Belfast Telegraph

I'm sorry for the fish, says dad after Black ashes ditched at sea

By Claire McNeilly

A father who believes his 13-year-old daughter was murdered by child serial killer Robert Black has said he feels "sorry for the fish" after it emerged that the paedophile's ashes were discarded at sea.

John Tate, whose daughter Genette went missing from a rural lane in Aylesbeare, Devon, in August 1978 was speaking after the Prison Service confirmed how Black's remains were disposed of three weeks after his cremation.

The 68-year-old sex offender died on January 12 at Maghaberry Prison, where he was serving 12 life sentences for the kidnap and murder of four little children, including nine-year-old Ballinderry schoolgirl Jennifer Cardy.

It was likely that Black, who was convicted of murdering Susan Maxwell, Caroline Hogg, Sarah Harper and Jennifer Cardy, was going to be charged with Genette's murder.

After hearing what had happened to Black's remains, Mr Tate said he "felt sorry for any fish that swallow his ashes".

"I hope they sank to the deepest, darkest, coldest part of the sea," he told a national newspaper.

"That would be fitting for such a cold killer - though if there's a Hell that's where he should be.

"Decent people would have cut a grave of his out of the ground."

Last Friday the Northern Ireland Prison Service said: "No one claimed Robert Black's ashes, which have now been scattered at sea without formal ceremony beyond these shores."

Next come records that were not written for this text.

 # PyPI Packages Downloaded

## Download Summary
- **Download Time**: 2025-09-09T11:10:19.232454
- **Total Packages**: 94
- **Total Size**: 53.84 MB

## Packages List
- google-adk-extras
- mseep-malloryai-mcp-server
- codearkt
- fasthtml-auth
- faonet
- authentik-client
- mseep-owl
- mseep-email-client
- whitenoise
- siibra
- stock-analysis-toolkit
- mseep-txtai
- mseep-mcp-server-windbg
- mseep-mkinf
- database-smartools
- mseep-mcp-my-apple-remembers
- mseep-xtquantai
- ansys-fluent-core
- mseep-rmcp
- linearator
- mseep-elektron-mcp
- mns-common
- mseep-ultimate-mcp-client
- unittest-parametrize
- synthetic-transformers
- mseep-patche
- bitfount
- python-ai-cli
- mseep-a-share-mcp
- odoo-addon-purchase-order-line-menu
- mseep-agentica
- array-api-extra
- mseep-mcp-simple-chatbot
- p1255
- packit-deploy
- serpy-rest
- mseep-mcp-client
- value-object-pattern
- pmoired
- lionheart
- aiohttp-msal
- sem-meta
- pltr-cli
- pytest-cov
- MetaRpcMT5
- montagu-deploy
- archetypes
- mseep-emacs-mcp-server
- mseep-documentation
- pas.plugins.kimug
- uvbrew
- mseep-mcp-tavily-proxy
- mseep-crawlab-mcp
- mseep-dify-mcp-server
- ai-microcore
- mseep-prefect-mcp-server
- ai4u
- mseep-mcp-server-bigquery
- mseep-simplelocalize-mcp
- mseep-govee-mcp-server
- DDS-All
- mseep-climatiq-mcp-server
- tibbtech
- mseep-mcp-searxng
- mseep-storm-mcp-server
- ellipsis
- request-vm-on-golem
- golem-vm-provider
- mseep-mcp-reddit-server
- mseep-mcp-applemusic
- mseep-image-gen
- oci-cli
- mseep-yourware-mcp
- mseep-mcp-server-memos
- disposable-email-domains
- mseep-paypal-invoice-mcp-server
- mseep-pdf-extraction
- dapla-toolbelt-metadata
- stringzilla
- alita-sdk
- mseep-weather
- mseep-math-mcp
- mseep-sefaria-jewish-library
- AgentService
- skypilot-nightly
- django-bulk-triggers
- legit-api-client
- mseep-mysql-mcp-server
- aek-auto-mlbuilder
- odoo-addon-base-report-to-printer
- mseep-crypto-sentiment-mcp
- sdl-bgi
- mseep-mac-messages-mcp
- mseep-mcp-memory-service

Mr Tate revealed he had also unsuccessfully attempted to visit the sex attacker in prison, adding: "I never got an opportunity - he wouldn't see me and we dropped it in the end."

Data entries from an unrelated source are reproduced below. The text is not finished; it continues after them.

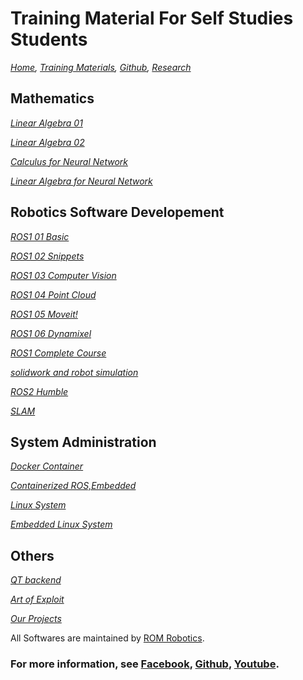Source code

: # Training Material For Self Studies Students
*[Home](./README.md),  [Training Materials](./trainingmaterials.md),  [Github](https://github.com/ROM-robotics),  [Research](https://www.facebook.com/profile.php?id=100089316612691&mibextid=ZbWKwL
)*

## Mathematics
*[Linear Algebra 01](https://www.youtube.com/watch?v=GZ7bXSdt1IM&list=PLW0xjGvRlZE7yBF1oOaWMLUCSjyt0rzQq)*

*[Linear Algebra 02](https://www.youtube.com/watch?v=fssUJr30gX8&list=PLW0xjGvRlZE40TxtTcy8PdMtKtyTvKflh)*

*[Calculus for Neural Network](https://www.youtube.com/watch?v=fSGn_R5p1mQ&list=PLW0xjGvRlZE7hqkPRFSvnJWZCf5d5Xcvo)*

*[Linear Algebra for Neural Network](https://www.youtube.com/watch?v=V46fUm4rBdw&list=PLW0xjGvRlZE6hALMsGFCsDLRK2vAQ9fs7)*

## Robotics Software Developement

*[ROS1 01 Basic](https://www.youtube.com/watch?v=0YOZqPAhv_A&list=PLW0xjGvRlZE40bEtrT3Re4sv5od1sO9OM)*

*[ROS1 02 Snippets](https://www.youtube.com/watch?v=iAQreB_HhCc&list=PLW0xjGvRlZE6FKhVyv3O5PwmDItaoR-nX)*

*[ROS1 03 Computer Vision](https://www.youtube.com/watch?v=IxVmOu2rFCs&list=PLW0xjGvRlZE4fK5ucTAyUoU3BeBBgfJYV)*

*[ROS1 04 Point Cloud](https://www.youtube.com/watch?v=PDA36TBzj6M&list=PLW0xjGvRlZE6V3siHttZmCgRSL-uCTV6f)*

*[ROS1 05 Moveit!](https://www.youtube.com/watch?v=eD8CqIKtPLE&list=PLW0xjGvRlZE7q5zSDQQS9YG5Hs29uNB2e)*

*[ROS1 06 Dynamixel](https://www.youtube.com/watch?v=zU8WKWFtUiU&list=PLW0xjGvRlZE5Ri_6rfKkwpRTrA8rmNj93)*

*[ROS1 Complete Course](https://www.youtube.com/watch?v=FIe6yZtiHGE&list=PLW0xjGvRlZE4BjsjVU_WARVM7ezl5J6yc)*

*[solidwork and  robot simulation](https://www.youtube.com/watch?v=Xx0UxCZUNDo&list=PLW0xjGvRlZE6kFQgddDQu1Bae8GS7JSUN)*

*[ROS2 Humble](https://www.youtube.com/watch?v=ciXdZhIDwuo&list=PLW0xjGvRlZE4hnNKbxuZEdpOKYut1X_WA)*

*[SLAM](https://www.youtube.com/watch?v=FqwJCd3b9rQ&list=PLW0xjGvRlZE6U_KJBUxL4DK_FZVDdAFei)*

## System Administration
*[Docker Container](https://www.youtube.com/watch?v=zvKChDVKpng&list=PLW0xjGvRlZE6ZJBUfYXnV4DGksMUMm8Xs)*

*[Containerized ROS,Embedded](https://www.youtube.com/watch?v=YEoTBL4FA3U&list=PLW0xjGvRlZE5Sxeg6fs0v5GKXZv4A7YvH)*

*[Linux System](https://www.youtube.com/watch?v=abZNOu6HYOM&list=PLW0xjGvRlZE7xTirF-FalKteuDgcFmkB9)*

*[Embedded Linux System](https://www.youtube.com/watch?v=3OL1p5YtW1M&list=PLW0xjGvRlZE4wq5-d7vUerryhQyp4YjyF)*


## Others
*[QT backend](https://www.youtube.com/watch?v=ao4OcOB2jwI&list=PLW0xjGvRlZE5iYvpfPVr2wylQTu4jDks9)*

*[Art of Exploit](https://www.youtube.com/watch?v=mki4MuXgb5g&list=PLW0xjGvRlZE5qXtgJzU32Z2ckVztXqZYu)*

*[Our Projects](https://www.youtube.com/watch?v=iTVKuR4HmAk&list=PLW0xjGvRlZE45PsrZTfz8HqRfZinnxvIX)*


All Softwares are maintained by [ROM Robotics](https://romrobots.com).

### For more information, see [Facebook](https://www.facebook.com/profile.php?id=100089316612691&mibextid=ZbWKwL), [Github](https://github.com/ROM-robotics), [Youtube](https://www.youtube.com/@ROMROBOTICS).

The Scottish-born sex fiend stalked the roads of the UK searching for victims.

His reign of terror finished in 1990, when police officers caught him red-handed with a barely-alive six-year-old girl in the back of his van in the Scottish village of Stow.

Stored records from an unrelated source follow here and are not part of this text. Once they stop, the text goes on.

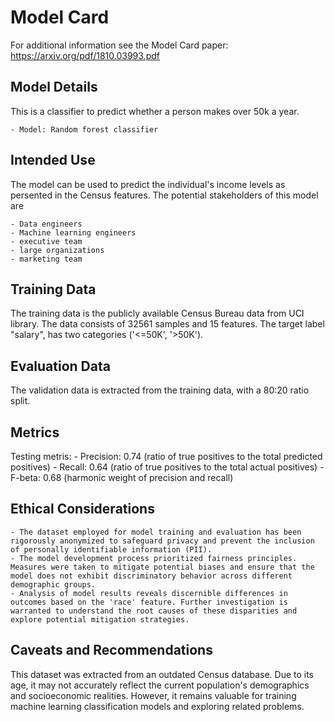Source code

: # Model Card

For additional information see the Model Card paper: https://arxiv.org/pdf/1810.03993.pdf

## Model Details

This is a classifier to predict whether a person makes over 50k a year.

    - Model: Random forest classifier

## Intended Use

The model can be used to predict the individual's income levels as persented in the Census features. The potential stakeholders of this model are

    - Data engineers
    - Machine learning engineers
    - executive team
    - large organizations
    - marketing team

## Training Data

The training data is the publicly available Census Bureau data from UCI library. The data consists of 32561 samples and 15 features. The target label "salary", has two categories ('<=50K', '>50K'). 

## Evaluation Data

The validation data is extracted from the training data, with a 80:20 ratio split. 

## Metrics

Testing metris:
    - Precision: 0.74 (ratio of true positives to the total predicted positives)
    - Recall: 0.64 (ratio of true positives to the total actual positives)
    - F-beta: 0.68 (harmonic weight of precision and recall)

## Ethical Considerations

    - The dataset employed for model training and evaluation has been rigorously anonymized to safeguard privacy and prevent the inclusion of personally identifiable information (PII).
    - The model development process prioritized fairness principles. Measures were taken to mitigate potential biases and ensure that the model does not exhibit discriminatory behavior across different demographic groups. 
    - Analysis of model results reveals discernible differences in outcomes based on the 'race' feature. Further investigation is warranted to understand the root causes of these disparities and explore potential mitigation strategies.

## Caveats and Recommendations

This dataset was extracted from an outdated Census database. Due to its age, it may not accurately reflect the current population's demographics and socioeconomic realities. However, it remains valuable for training machine learning classification models and exploring related problems.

She was hooded, bound, gagged and stuffed in a sleeping bag, and she had been sexually assaulted by the notorious paedophile moments earlier.

Once in custody detectives were able to link Black to a series of unsolved crimes over the previous decade.

There was fresh hope of a prosecution for Genette's murder after he lost an appeal against his conviction for Jennifer's murder.

Critically, the appeal court ruled that Black's offending was unique, so bad character evidence could be used to identify the offender at the scene - opening the door for detectives to revisit Genette's disappearance.